Refinancing is when you take out a new mortgage in order to pay off an existing loan. This often occurs due to a change in financial situation, or because you want to secure a better deal on your mortgage. This can be facilitated with the same lender, or involve switching to a new mortgage provider.
There is a range of benefits to refinancing your home loan. It can allow you to take advantage of a better home loan deal, unlock equity in your home, reduce the fees you pay, simplify your repayments (especially if you’re consolidating multiple debts) and even shorten the term of your mortgage therefore reducing your interest payments.
How long you need to wait before refinancing depends on your mortgage provider. Some allow you to do so immediately after closing, while others have a waiting period of six months or longer. It’s best to check with your lender to determine their specific requirements.
Some common costs of refinancing include application fees, valuation fees, registration fees and discharge of mortgage fees.
The first place to start with refinancing is to assess your current financial situation to ensure it’s the right choice for you. Then, you generally start by contacting your existing lender to see whether they can improve your current home loan deal. If they are unable to provide an alternative, you would then work with a broker to compare other home loans on the market. If you find a better option, you would apply for your new mortgage and exit your old one.
There are a few risks involved in refinancing your home. One of these is that if you apply for a fixed rate loan, sometimes this rate can actually fluctuate in the period between approval and settlement.

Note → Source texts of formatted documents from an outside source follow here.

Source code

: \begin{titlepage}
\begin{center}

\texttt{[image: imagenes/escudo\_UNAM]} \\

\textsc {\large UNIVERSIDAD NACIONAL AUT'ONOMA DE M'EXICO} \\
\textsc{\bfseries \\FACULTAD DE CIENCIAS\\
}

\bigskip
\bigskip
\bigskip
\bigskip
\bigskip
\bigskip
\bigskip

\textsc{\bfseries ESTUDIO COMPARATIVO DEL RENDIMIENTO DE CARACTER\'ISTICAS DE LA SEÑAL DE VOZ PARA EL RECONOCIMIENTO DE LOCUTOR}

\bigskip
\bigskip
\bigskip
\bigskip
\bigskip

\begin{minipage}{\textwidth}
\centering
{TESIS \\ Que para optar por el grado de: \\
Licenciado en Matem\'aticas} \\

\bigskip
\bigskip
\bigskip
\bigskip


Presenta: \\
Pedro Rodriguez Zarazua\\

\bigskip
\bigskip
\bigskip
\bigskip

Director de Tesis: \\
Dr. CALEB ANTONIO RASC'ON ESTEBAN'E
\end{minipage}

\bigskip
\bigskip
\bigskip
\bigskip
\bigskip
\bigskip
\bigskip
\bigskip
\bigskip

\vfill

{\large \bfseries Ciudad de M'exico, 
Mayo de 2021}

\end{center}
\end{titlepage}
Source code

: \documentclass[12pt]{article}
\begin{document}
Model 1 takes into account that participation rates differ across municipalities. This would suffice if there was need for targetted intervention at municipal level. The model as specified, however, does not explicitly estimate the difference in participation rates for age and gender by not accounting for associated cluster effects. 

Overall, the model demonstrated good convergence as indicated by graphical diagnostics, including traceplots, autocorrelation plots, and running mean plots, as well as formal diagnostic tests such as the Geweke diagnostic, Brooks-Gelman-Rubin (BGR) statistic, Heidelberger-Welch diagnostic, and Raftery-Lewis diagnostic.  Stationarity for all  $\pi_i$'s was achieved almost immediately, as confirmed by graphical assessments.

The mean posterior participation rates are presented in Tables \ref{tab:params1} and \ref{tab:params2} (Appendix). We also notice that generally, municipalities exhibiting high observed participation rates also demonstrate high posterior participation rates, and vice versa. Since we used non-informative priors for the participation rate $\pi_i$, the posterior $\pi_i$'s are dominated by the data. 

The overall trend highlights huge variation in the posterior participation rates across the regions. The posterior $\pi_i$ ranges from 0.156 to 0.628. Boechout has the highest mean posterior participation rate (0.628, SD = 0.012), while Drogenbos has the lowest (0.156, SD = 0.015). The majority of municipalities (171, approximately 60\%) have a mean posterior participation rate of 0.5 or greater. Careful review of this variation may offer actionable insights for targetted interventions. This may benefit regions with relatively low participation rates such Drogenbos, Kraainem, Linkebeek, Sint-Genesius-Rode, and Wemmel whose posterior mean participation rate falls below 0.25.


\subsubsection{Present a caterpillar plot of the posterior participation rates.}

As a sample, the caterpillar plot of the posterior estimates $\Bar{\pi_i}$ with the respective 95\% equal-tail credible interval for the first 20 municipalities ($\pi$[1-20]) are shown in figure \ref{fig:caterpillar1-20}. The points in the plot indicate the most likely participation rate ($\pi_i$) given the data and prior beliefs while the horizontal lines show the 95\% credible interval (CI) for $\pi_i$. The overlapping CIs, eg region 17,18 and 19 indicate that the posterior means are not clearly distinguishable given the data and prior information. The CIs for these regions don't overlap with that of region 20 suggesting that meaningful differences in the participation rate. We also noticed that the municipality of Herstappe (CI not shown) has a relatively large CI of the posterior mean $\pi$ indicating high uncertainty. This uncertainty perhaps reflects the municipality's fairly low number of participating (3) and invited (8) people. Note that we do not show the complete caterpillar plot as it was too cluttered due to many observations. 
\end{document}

This would mean you may not have actually locked in a better rate which is why it’s important to check you’re getting a home loan with a rate lock feature. Other risks involve getting locked into a longer mortgage term (therefore increasing your interest repayments) and being tricked by tempting introductory variable or honeymoon’ rates.
There’s no hard and fast rule as to how much refinancing can save you: this depends on your unique financial situation, as well as the difference between your old and new interest rate. However, data shows that when your interest rate drops by 2% or more, this could save you up to $20,000 over the course of your mortgage.